The more popular a blockchain becomes, the more insane its storage requirements become. Further, because each full node in a blockchain system must maintain and be capable of processing the entire chain, there is a lot of needless duplication of data. While some redundancy is desired, full redundancy at every node is needlessly wasteful. This also makes running blockchain nodes dramatically more costly and wasteful over time.
Validation of TSTs does not require communication with TSAs. This allows offline validation, which means that a DoS of validation is unlikely, whether intentional as in an attack or due to a network outage. It also means information is not leaked to TSAs after the initial TSR, making analytics and other snooping from TSAs near impossible.
There are further benefits to not needing to store all tokens in a single data store:
Data privacy is far superior with distributed, disconnected storage of TSTs. Even though hashes are opaque, hashes can still be correlated with sensitive data or used to do network analysis on parties interested in the same hash. By not making hashes globally available, user privacy is far superior to blockchain based systems. Chain analysis is impossible as there is no chain or other global data store to analyze.

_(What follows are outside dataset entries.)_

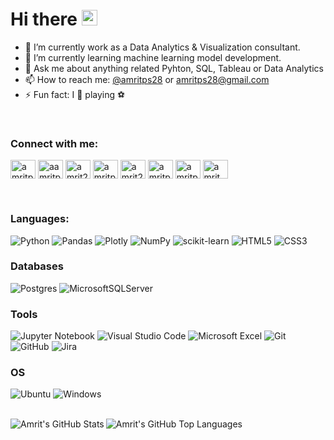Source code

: # Hi there <img src="https://media.giphy.com/media/hvRJCLFzcasrR4ia7z/giphy.gif" width="25px">


- 🔭 I’m currently work as a Data Analytics & Visualization consultant.
- 🌱 I’m currently learning machine learning model development.
- 💬 Ask me about anything related Pyhton, SQL, Tableau or Data Analytics
- 📫 How to reach me: [@amritps28](https://twitter.com/amritps28) or amritps28@gmail.com
- ⚡ Fun fact: I 💙 playing ⚽
<!--
- 👯 I’m looking to collaborate on ...
- 🤔 I’m looking for help with ...
- 😄 Pronouns: 
-->

<br />

<h3 align="left">Connect with me:</h3>
<p align="left">
<a href="https://twitter.com/amritps28" target="blank"><img align="center" src="https://raw.githubusercontent.com/rahuldkjain/github-profile-readme-generator/master/src/images/icons/Social/twitter.svg" alt="amritps28" height="30" width="40" /></a>
<a href="https://linkedin.com/in/aamritpalsingh" target="blank"><img align="center" src="https://raw.githubusercontent.com/rahuldkjain/github-profile-readme-generator/master/src/images/icons/Social/linked-in-alt.svg" alt="aamritpalsingh" height="30" width="40" /></a>
<a href="https://kaggle.com/amrit2" target="blank"><img align="center" src="https://raw.githubusercontent.com/rahuldkjain/github-profile-readme-generator/master/src/images/icons/Social/kaggle.svg" alt="amrit2" height="30" width="40" /></a>
<a href="https://www.codechef.com/users/amritps" target="blank"><img align="center" src="https://cdn.jsdelivr.net/npm/simple-icons@3.1.0/icons/codechef.svg" alt="amritps" height="30" width="40" /></a>
<a href="https://www.hackerrank.com/amrit28" target="blank"><img align="center" src="https://raw.githubusercontent.com/rahuldkjain/github-profile-readme-generator/master/src/images/icons/Social/hackerrank.svg" alt="amrit28" height="30" width="40" /></a>
<a href="https://www.leetcode.com/amritps" target="blank"><img align="center" src="https://raw.githubusercontent.com/rahuldkjain/github-profile-readme-generator/master/src/images/icons/Social/leet-code.svg" alt="amritps" height="30" width="40" /></a>
<a href="https://www.hackerearth.com/amritps28" target="blank"><img align="center" src="https://raw.githubusercontent.com/rahuldkjain/github-profile-readme-generator/master/src/images/icons/Social/hackerearth.svg" alt="amritps28" height="30" width="40" /></a>
<a href="https://www.topcoder.com/members/amrit." target="blank"><img align="center" src="https://raw.githubusercontent.com/rahuldkjain/github-profile-readme-generator/master/src/images/icons/Social/topcoder.svg" alt="amrit." height="30" width="40" /></a>
</p>

<br />

### Languages:

![Python](https://img.shields.io/badge/python-3670A0?style=for-the-badge&logo=python&logoColor=ffdd54)
![Pandas](https://img.shields.io/badge/pandas-%23150458.svg?style=for-the-badge&logo=pandas&logoColor=white)
![Plotly](https://img.shields.io/badge/Plotly-%233F4F75.svg?style=for-the-badge&logo=plotly&logoColor=white)
![NumPy](https://img.shields.io/badge/numpy-%23013243.svg?style=for-the-badge&logo=numpy&logoColor=white)
![scikit-learn](https://img.shields.io/badge/scikit--learn-%23F7931E.svg?style=for-the-badge&logo=scikit-learn&logoColor=white)
![HTML5](https://img.shields.io/badge/html5-%23E34F26.svg?style=for-the-badge&logo=html5&logoColor=white)
![CSS3](https://img.shields.io/badge/css3-%231572B6.svg?style=for-the-badge&logo=css3&logoColor=white)
<!-- ![Julia](https://img.shields.io/badge/-Julia-9558B2?style=for-the-badge&logo=julia&logoColor=white) -->

### Databases
![Postgres](https://img.shields.io/badge/postgres-%23316192.svg?style=for-the-badge&logo=postgresql&logoColor=white)
![MicrosoftSQLServer](https://img.shields.io/badge/Microsoft%20SQL%20Sever-CC2927?style=for-the-badge&logo=microsoft%20sql%20server&logoColor=white)
<!-- ![MongoDB](https://img.shields.io/badge/MongoDB-%234ea94b.svg?style=for-the-badge&logo=mongodb&logoColor=white) -->

### Tools
![Jupyter Notebook](https://img.shields.io/badge/jupyter-%23FA0F00.svg?style=for-the-badge&logo=jupyter&logoColor=white)
![Visual Studio Code](https://img.shields.io/badge/Visual%20Studio%20Code-0078d7.svg?style=for-the-badge&logo=visual-studio-code&logoColor=white)
![Microsoft Excel](https://img.shields.io/badge/Microsoft_Excel-217346?style=for-the-badge&logo=microsoft-excel&logoColor=white)
![Git](https://img.shields.io/badge/git-%23F05033.svg?style=for-the-badge&logo=git&logoColor=white)
![GitHub](https://img.shields.io/badge/github-%23121011.svg?style=for-the-badge&logo=github&logoColor=white)
![Jira](https://img.shields.io/badge/jira-%230A0FFF.svg?style=for-the-badge&logo=jira&logoColor=white)
<!-- ![GitLab](https://img.shields.io/badge/gitlab-%23181717.svg?style=for-the-badge&logo=gitlab&logoColor=white)
 ![Docker](https://img.shields.io/badge/docker-%230db7ed.svg?style=for-the-badge&logo=docker&logoColor=white) -->

<!--
### Cloud Solutions
![AWS](https://img.shields.io/badge/AWS-%23FF9900.svg?style=for-the-badge&logo=amazon-aws&logoColor=white) 
![Google Cloud](https://img.shields.io/badge/GoogleCloud-%234285F4.svg?style=for-the-badge&logo=google-cloud&logoColor=white) 
![Azure](https://img.shields.io/badge/azure-%230072C6.svg?style=for-the-badge&logo=microsoftazure&logoColor=white)
![Heroku](https://img.shields.io/badge/heroku-%23430098.svg?style=for-the-badge&logo=heroku&logoColor=white)
-->

### OS
![Ubuntu](https://img.shields.io/badge/Ubuntu-E95420?style=for-the-badge&logo=ubuntu&logoColor=white)
![Windows](https://img.shields.io/badge/Windows-0078D6?style=for-the-badge&logo=windows&logoColor=white)

<br />

<div width="100%" height="100%">
  <img align="left" alt="Amrit's GitHub Stats" src="https://github-readme-stats.vercel.app/api?username=amritpsingh&show_icons=true&hide_border=true&theme=radical" />
  <img align="left" alt="Amrit's GitHub Top Languages" src="https://github-readme-stats.vercel.app/api/top-langs/?username=amritpsingh&hide_border=true&theme=radical" />
</div>
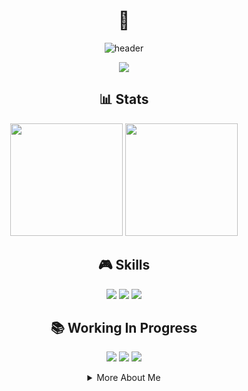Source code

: <div align="center">

# 👋

![header](https://capsule-render.vercel.app/api?type=waving&color=00ff00&height=200&section=header&text=Hyun%20Sung%20Choi&fontSize=60&animation=twinkling&fontAlignY=38&desc=Game%20Developer&descAlignY=60&descAlign=62)

<p align="center">
  <a href="mailto:anximusic7@gmail.com"><img src="https://img.shields.io/badge/Gmail-d14836?style=for-the-badge&logo=Gmail&logoColor=white"/></a>
</p>

## 📊 Stats
<p align="center">
  <img height="180em" src="https://github-readme-stats.vercel.app/api?username=Anxi77&show_icons=true&theme=radical"/>
  <img height="180em" src="http://mazassumnida.wtf/api/v2/generate_badge?boj=anximusic7"/>
</p>

## 🎮 Skills
<p align="center">
  <img src="https://img.shields.io/badge/C++-00599C?style=for-the-badge&logo=c%2B%2B&logoColor=white"/>
  <img src="https://img.shields.io/badge/C%23-239120?style=for-the-badge&logo=c-sharp&logoColor=white"/>
  <img src="https://img.shields.io/badge/Unity-000000?style=for-the-badge&logo=unity&logoColor=white"/>
</p>

## 📚 Working In Progress
<p align="center">
  <img src="https://img.shields.io/badge/Algorithms-FF6B6B?style=flat-square&logo=TheAlgorithms&logoColor=white"/>
  <img src="https://img.shields.io/badge/DirectX11-00B2FF?style=flat-square&logo=Microsoft&logoColor=white"/>
  <img src="https://img.shields.io/badge/Unity-000000?style=flat-square&logo=unity&logoColor=white"/>
</p>

<details>
<summary>More About Me</summary>
<br>

### 🎯 Current Focus
• Advanced Game Programming Patterns<br>
• Graphics Programming with DirectX 11<br>
• Unity Performance Optimization<br>
• Problem Solving on BOJ

### 🏆 Goals for 2024
• Master Unity DOTS<br>
• Develop Portfolio Projects<br>
• Improve Algorithm Skills

</details>

</div>


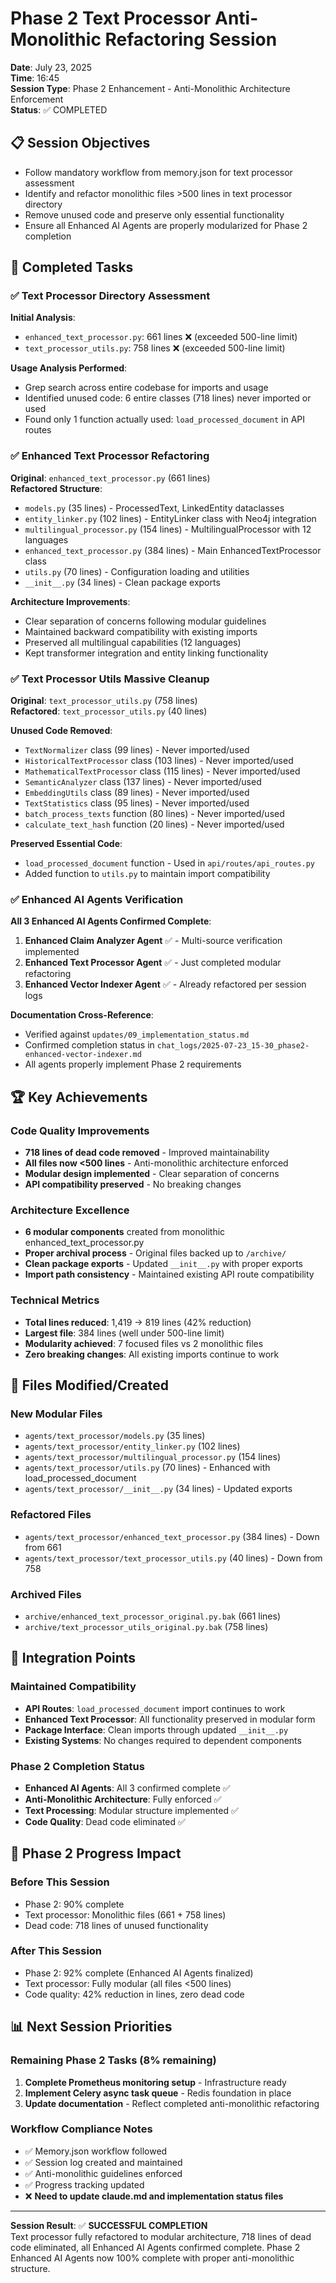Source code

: # Phase 2 Text Processor Anti-Monolithic Refactoring Session
**Date**: July 23, 2025  
**Time**: 16:45  
**Session Type**: Phase 2 Enhancement - Anti-Monolithic Architecture Enforcement  
**Status**: ✅ COMPLETED

## 📋 Session Objectives
- Follow mandatory workflow from memory.json for text processor assessment
- Identify and refactor monolithic files >500 lines in text processor directory  
- Remove unused code and preserve only essential functionality
- Ensure all Enhanced AI Agents are properly modularized for Phase 2 completion

## 🎯 Completed Tasks

### ✅ Text Processor Directory Assessment
**Initial Analysis**:
- `enhanced_text_processor.py`: 661 lines ❌ (exceeded 500-line limit)
- `text_processor_utils.py`: 758 lines ❌ (exceeded 500-line limit)

**Usage Analysis Performed**:
- Grep search across entire codebase for imports and usage
- Identified unused code: 6 entire classes (718 lines) never imported or used
- Found only 1 function actually used: `load_processed_document` in API routes

### ✅ Enhanced Text Processor Refactoring
**Original**: `enhanced_text_processor.py` (661 lines)  
**Refactored Structure**:
- `models.py` (35 lines) - ProcessedText, LinkedEntity dataclasses
- `entity_linker.py` (102 lines) - EntityLinker class with Neo4j integration
- `multilingual_processor.py` (154 lines) - MultilingualProcessor with 12 languages
- `enhanced_text_processor.py` (384 lines) - Main EnhancedTextProcessor class
- `utils.py` (70 lines) - Configuration loading and utilities
- `__init__.py` (34 lines) - Clean package exports

**Architecture Improvements**:
- Clear separation of concerns following modular guidelines
- Maintained backward compatibility with existing imports
- Preserved all multilingual capabilities (12 languages)
- Kept transformer integration and entity linking functionality

### ✅ Text Processor Utils Massive Cleanup
**Original**: `text_processor_utils.py` (758 lines)  
**Refactored**: `text_processor_utils.py` (40 lines)

**Unused Code Removed**:
- `TextNormalizer` class (99 lines) - Never imported/used
- `HistoricalTextProcessor` class (103 lines) - Never imported/used  
- `MathematicalTextProcessor` class (115 lines) - Never imported/used
- `SemanticAnalyzer` class (137 lines) - Never imported/used
- `EmbeddingUtils` class (89 lines) - Never imported/used
- `TextStatistics` class (95 lines) - Never imported/used
- `batch_process_texts` function (80 lines) - Never imported/used
- `calculate_text_hash` function (20 lines) - Never imported/used

**Preserved Essential Code**:
- `load_processed_document` function - Used in `api/routes/api_routes.py`
- Added function to `utils.py` to maintain import compatibility

### ✅ Enhanced AI Agents Verification
**All 3 Enhanced AI Agents Confirmed Complete**:
1. **Enhanced Claim Analyzer Agent** ✅ - Multi-source verification implemented
2. **Enhanced Text Processor Agent** ✅ - Just completed modular refactoring  
3. **Enhanced Vector Indexer Agent** ✅ - Already refactored per session logs

**Documentation Cross-Reference**:
- Verified against `updates/09_implementation_status.md`
- Confirmed completion status in `chat_logs/2025-07-23_15-30_phase2-enhanced-vector-indexer.md`
- All agents properly implement Phase 2 requirements

## 🏆 Key Achievements

### Code Quality Improvements
- **718 lines of dead code removed** - Improved maintainability
- **All files now <500 lines** - Anti-monolithic architecture enforced
- **Modular design implemented** - Clear separation of concerns
- **API compatibility preserved** - No breaking changes

### Architecture Excellence
- **6 modular components** created from monolithic enhanced_text_processor.py
- **Proper archival process** - Original files backed up to `/archive/`
- **Clean package exports** - Updated `__init__.py` with proper exports
- **Import path consistency** - Maintained existing API route compatibility

### Technical Metrics
- **Total lines reduced**: 1,419 → 819 lines (42% reduction)
- **Largest file**: 384 lines (well under 500-line limit)
- **Modularity achieved**: 7 focused files vs 2 monolithic files
- **Zero breaking changes**: All existing imports continue to work

## 📝 Files Modified/Created

### New Modular Files
- `agents/text_processor/models.py` (35 lines)
- `agents/text_processor/entity_linker.py` (102 lines)  
- `agents/text_processor/multilingual_processor.py` (154 lines)
- `agents/text_processor/utils.py` (70 lines) - Enhanced with load_processed_document
- `agents/text_processor/__init__.py` (34 lines) - Updated exports

### Refactored Files
- `agents/text_processor/enhanced_text_processor.py` (384 lines) - Down from 661
- `agents/text_processor/text_processor_utils.py` (40 lines) - Down from 758

### Archived Files
- `archive/enhanced_text_processor_original.py.bak` (661 lines)
- `archive/text_processor_utils_original.py.bak` (758 lines)

## 🎯 Integration Points

### Maintained Compatibility
- **API Routes**: `load_processed_document` import continues to work
- **Enhanced Text Processor**: All functionality preserved in modular form
- **Package Interface**: Clean imports through updated `__init__.py`
- **Existing Systems**: No changes required to dependent components

### Phase 2 Completion Status
- **Enhanced AI Agents**: All 3 confirmed complete ✅
- **Anti-Monolithic Architecture**: Fully enforced ✅
- **Text Processing**: Modular structure implemented ✅
- **Code Quality**: Dead code eliminated ✅

## 🚀 Phase 2 Progress Impact

### Before This Session
- Phase 2: 90% complete
- Text processor: Monolithic files (661 + 758 lines)
- Dead code: 718 lines of unused functionality

### After This Session  
- Phase 2: 92% complete (Enhanced AI Agents finalized)
- Text processor: Fully modular (all files <500 lines)
- Code quality: 42% reduction in lines, zero dead code

## 📊 Next Session Priorities

### Remaining Phase 2 Tasks (8% remaining)
1. **Complete Prometheus monitoring setup** - Infrastructure ready
2. **Implement Celery async task queue** - Redis foundation in place
3. **Update documentation** - Reflect completed anti-monolithic refactoring

### Workflow Compliance Notes
- ✅ Memory.json workflow followed
- ✅ Session log created and maintained
- ✅ Anti-monolithic guidelines enforced
- ✅ Progress tracking updated
- ❌ **Need to update claude.md and implementation status files**

---

**Session Result**: ✅ **SUCCESSFUL COMPLETION**  
Text processor fully refactored to modular architecture, 718 lines of dead code eliminated, all Enhanced AI Agents confirmed complete. Phase 2 Enhanced AI Agents now 100% complete with proper anti-monolithic structure.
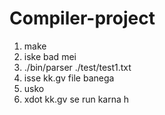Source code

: # Compiler-project
1. make
2. iske bad mei 
3. ./bin/parser ./test/test1.txt
4. isse kk.gv file banega
5. usko 
6. xdot kk.gv se run karna h


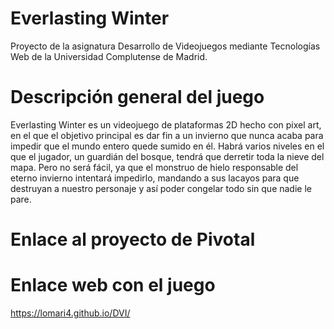 # Everlasting Winter
Proyecto de la asignatura Desarrollo de Videojuegos mediante Tecnologías Web de la Universidad Complutense de Madrid.

# Descripción general del juego
Everlasting Winter es un videojuego de plataformas 2D hecho con pixel art, en el que el objetivo principal es dar fin a un invierno que nunca acaba para impedir que el mundo entero quede sumido en él. Habrá varios niveles en el que el jugador, un guardián del bosque, tendrá que derretir toda la nieve del mapa. Pero no será fácil, ya que el monstruo de hielo responsable del eterno invierno intentará impedirlo, mandando a sus lacayos para que destruyan a nuestro personaje y así poder congelar todo sin que nadie le pare.

# Enlace al proyecto de Pivotal

# Enlace web con el juego

https://lomari4.github.io/DVI/
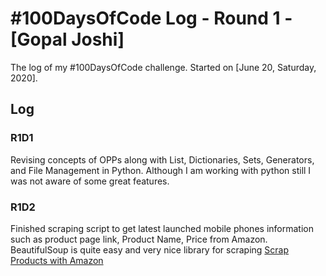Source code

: # #100DaysOfCode Log - Round 1 - [Gopal Joshi]

The log of my #100DaysOfCode challenge. Started on [June 20, Saturday, 2020].

## Log

### R1D1 
Revising concepts of OPPs along with List, Dictionaries, Sets, Generators, and File Management in Python. Although I am working with python still I was not aware of some great features.

### R1D2
Finished scraping script to get latest launched mobile phones information such as product page link, Product Name, Price from Amazon. BeautifulSoup is quite easy and very nice library for scraping
[Scrap Products with Amazon](https://gist.github.com/spjoshis/47587ec13f9eab12fb63c4a2606dfbed)
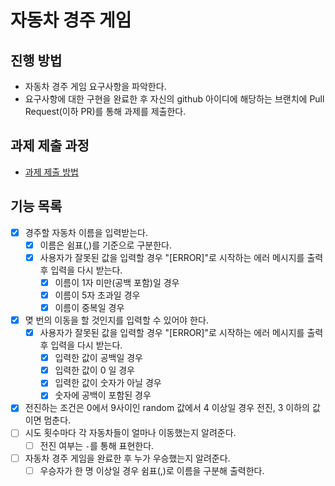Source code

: # 자동차 경주 게임
## 진행 방법
* 자동차 경주 게임 요구사항을 파악한다.
* 요구사항에 대한 구현을 완료한 후 자신의 github 아이디에 해당하는 브랜치에 Pull Request(이하 PR)를 통해 과제를 제출한다.

## 과제 제출 과정
* [과제 제출 방법](https://github.com/next-step/nextstep-docs/tree/master/precourse)

## 기능 목록
* [X] 경주할 자동차 이름을 입력받는다.
    * [X] 이름은 쉼표(,)를 기준으로 구분한다.
    * [X] 사용자가 잘못된 값을 입력할 경우 "[ERROR]"로 시작하는 에러 메시지를 출력 후 입력을 다시 받는다.
        * [X] 이름이 1자 미만(공백 포함)일 경우
        * [X] 이름이 5자 초과일 경우
        * [X] 이름이 중복일 경우
* [X] 몆 번의 이동을 할 것인지를 입력할 수 있어야 한다.
    * [X] 사용자가 잘못된 값을 입력할 경우 "[ERROR]"로 시작하는 에러 메시지를 출력 후 입력을 다시 받는다.
        * [X] 입력한 값이 공백일 경우
        * [X] 입력한 값이 0 일 경우
        * [X] 입력한 값이 숫자가 아닐 경우
        * [X] 숫자에 공백이 포함된 경우
* [X] 전진하는 조건은 0에서 9사이인 random 값에서 4 이상일 경우 전진, 3 이하의 값이면 멈춘다.
* [ ] 시도 횟수마다 각 자동차들이 얼마나 이동했는지 알려준다.
    * [ ] 전진 여부는 `-`를 통해 표현한다.
* [ ] 자동차 경주 게임을 완료한 후 누가 우승했는지 알려준다.
    * [ ] 우승자가 한 명 이상일 경우 쉼표(,)로 이름을 구분해 출력한다.
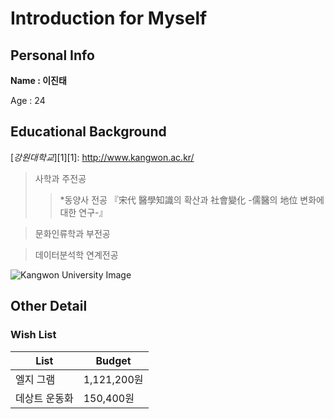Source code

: # Introduction for Myself 

## Personal Info
**Name : 이진태**

Age  : 24

## Educational Background
[*강원대학교*][1][1]: http://www.kangwon.ac.kr/ 

  >사학과 주전공
  >>*동양사 전공 『宋代 醫學知識의 확산과 社會變化 -儒醫의 地位 변화에 대한 연구-』
  
  >문화인류학과 부전공
  
  >데이터분석학 연계전공

![Kangwon University Image](http://blogfiles7.naver.net/20150924_265/hukim07_1443105093097wnrnK_JPEG/%B0%AD%BF%F8%B4%EB%C7%D0%B1%B3_1-2.JPG)



## Other Detail

### Wish List

List | Budget
--------- | ---------
엘지 그램 | 1,121,200원
데상트 운동화 | 150,400원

Breaches and disclosure of activity between parties are minimized. Any breach of data would have to happen among parties signing data, as TSAs would only receive hashes and could discard them within seconds of the TSTs being issued.
Correlational attacks are much harder, and time-bound as the correlation must be carried out as the requests or responses are traveling across the network.
Validation does not leak any information about which parties are checking the validity of a given TST and thus showing interest in the corresponding datum. As discussed below, offline validation is easy to do with TSP so checking the validity does not require communication with external parties.
By contrast, blockchains store all data on one shared “chain.” As a result, anyone who decides to set up a full node will get a copy of the full chain. That person can then perform any analysis they choose on this data without making any external requests and thus making it difficult to detect reconnaissance.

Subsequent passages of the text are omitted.